The poison is best known for its role in a notorious cold war espionage murder.
In 1978 Georgi Markov-a Bulgarian dissident who had left his country a few years earlier-was on his way to work at the BBC in London when he felt a stinging pain in the back of his right thigh. Markov turned and saw a man picking up an umbrella from the street; the man apologized and walked away. But the pain in Markov’s thigh increased, and that night he developed a high fever. Three days later, he was dead.
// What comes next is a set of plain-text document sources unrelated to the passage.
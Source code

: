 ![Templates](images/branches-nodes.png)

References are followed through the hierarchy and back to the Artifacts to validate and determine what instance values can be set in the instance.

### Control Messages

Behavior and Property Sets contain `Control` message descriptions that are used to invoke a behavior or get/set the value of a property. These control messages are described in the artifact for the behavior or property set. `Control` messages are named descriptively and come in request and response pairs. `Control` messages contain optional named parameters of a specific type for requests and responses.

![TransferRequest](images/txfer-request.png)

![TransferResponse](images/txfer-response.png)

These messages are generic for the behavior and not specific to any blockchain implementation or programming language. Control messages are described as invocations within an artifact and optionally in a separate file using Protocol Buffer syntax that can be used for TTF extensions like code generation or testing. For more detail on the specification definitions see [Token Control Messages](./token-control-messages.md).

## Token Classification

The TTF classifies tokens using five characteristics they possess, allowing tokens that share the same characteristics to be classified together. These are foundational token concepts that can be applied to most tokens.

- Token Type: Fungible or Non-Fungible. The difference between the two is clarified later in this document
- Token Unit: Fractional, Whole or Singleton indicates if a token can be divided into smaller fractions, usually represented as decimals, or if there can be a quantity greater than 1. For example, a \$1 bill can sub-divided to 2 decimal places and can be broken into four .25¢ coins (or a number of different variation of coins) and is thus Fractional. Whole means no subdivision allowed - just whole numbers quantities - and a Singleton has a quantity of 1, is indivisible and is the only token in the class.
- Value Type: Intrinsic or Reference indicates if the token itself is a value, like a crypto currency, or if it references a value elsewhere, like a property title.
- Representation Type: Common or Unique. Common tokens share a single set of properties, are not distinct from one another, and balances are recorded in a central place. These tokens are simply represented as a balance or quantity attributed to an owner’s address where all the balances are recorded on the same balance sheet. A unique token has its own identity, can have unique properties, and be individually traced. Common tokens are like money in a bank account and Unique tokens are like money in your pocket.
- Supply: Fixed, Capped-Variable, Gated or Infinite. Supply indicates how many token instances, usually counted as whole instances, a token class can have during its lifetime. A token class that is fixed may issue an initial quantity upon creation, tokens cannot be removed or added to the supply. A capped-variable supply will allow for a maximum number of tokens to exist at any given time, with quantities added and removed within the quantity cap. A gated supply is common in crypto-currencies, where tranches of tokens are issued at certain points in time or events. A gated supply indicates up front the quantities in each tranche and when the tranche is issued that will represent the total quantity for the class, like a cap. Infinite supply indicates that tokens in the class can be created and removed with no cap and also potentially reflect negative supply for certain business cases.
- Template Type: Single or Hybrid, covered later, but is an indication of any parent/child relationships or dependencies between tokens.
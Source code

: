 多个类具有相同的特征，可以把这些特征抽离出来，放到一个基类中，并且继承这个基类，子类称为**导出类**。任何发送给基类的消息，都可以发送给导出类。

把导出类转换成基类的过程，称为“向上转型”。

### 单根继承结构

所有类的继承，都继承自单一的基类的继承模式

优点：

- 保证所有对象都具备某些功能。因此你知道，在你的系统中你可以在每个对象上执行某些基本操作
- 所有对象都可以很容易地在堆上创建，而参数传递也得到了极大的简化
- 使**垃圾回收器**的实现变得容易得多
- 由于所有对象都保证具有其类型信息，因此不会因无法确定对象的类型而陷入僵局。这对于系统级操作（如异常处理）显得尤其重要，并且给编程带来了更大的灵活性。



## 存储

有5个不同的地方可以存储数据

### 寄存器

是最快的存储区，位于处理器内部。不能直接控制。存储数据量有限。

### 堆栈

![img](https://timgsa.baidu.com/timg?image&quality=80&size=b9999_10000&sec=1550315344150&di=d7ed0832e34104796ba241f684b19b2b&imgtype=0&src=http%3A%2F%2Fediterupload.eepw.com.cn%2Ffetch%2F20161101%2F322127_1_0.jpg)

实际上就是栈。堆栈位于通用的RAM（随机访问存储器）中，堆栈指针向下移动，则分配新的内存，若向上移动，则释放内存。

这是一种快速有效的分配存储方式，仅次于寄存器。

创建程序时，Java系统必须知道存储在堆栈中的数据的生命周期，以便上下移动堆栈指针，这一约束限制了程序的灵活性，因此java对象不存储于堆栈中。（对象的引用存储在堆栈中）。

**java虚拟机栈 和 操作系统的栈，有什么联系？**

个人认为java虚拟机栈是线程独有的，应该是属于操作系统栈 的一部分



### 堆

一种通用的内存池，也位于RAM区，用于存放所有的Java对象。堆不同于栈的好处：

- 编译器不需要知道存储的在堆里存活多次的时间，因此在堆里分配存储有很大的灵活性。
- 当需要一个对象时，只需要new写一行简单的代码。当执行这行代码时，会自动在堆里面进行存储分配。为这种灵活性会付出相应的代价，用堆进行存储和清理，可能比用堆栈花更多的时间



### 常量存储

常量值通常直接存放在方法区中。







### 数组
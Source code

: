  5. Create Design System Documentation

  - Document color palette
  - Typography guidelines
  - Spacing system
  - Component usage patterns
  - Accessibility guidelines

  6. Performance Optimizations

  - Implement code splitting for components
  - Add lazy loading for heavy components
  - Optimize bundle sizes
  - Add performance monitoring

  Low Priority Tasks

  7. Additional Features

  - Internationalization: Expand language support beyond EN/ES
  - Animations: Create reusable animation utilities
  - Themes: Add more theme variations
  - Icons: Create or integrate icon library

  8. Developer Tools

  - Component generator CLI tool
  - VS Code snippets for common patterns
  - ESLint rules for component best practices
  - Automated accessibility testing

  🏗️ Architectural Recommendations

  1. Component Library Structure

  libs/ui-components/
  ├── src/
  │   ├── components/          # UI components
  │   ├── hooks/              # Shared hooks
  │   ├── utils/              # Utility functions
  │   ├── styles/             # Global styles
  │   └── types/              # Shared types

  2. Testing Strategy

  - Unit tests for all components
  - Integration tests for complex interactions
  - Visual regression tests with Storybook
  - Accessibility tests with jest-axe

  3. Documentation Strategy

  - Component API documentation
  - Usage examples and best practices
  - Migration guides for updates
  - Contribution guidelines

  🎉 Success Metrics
An autopsy revealed that a tiny amount of ricin had been delivered by means of a pellet, likely shot into Markov’s thigh with a weapon disguised as an umbrella.

Recently, Vitetta was using ricin poison in her search for a cancer drug. “We were attaching a part of the ricin toxin to antibodies directed against tumors,” she says. “You could say the antibody was the delivery system for a warhead and the warhead was the toxin.” There were side effects to the treatment, but Vitetta and colleagues were able to eliminate them through genetic engineering of the toxin. Then it occurred to them: Because they were able to eliminate the side effect, they could probably eliminate the toxicity as well, thus producing a vaccine for the poison.

Initial tests in animals have proven safe and effective, and Vitetta estimates that a drug could be available in a few years.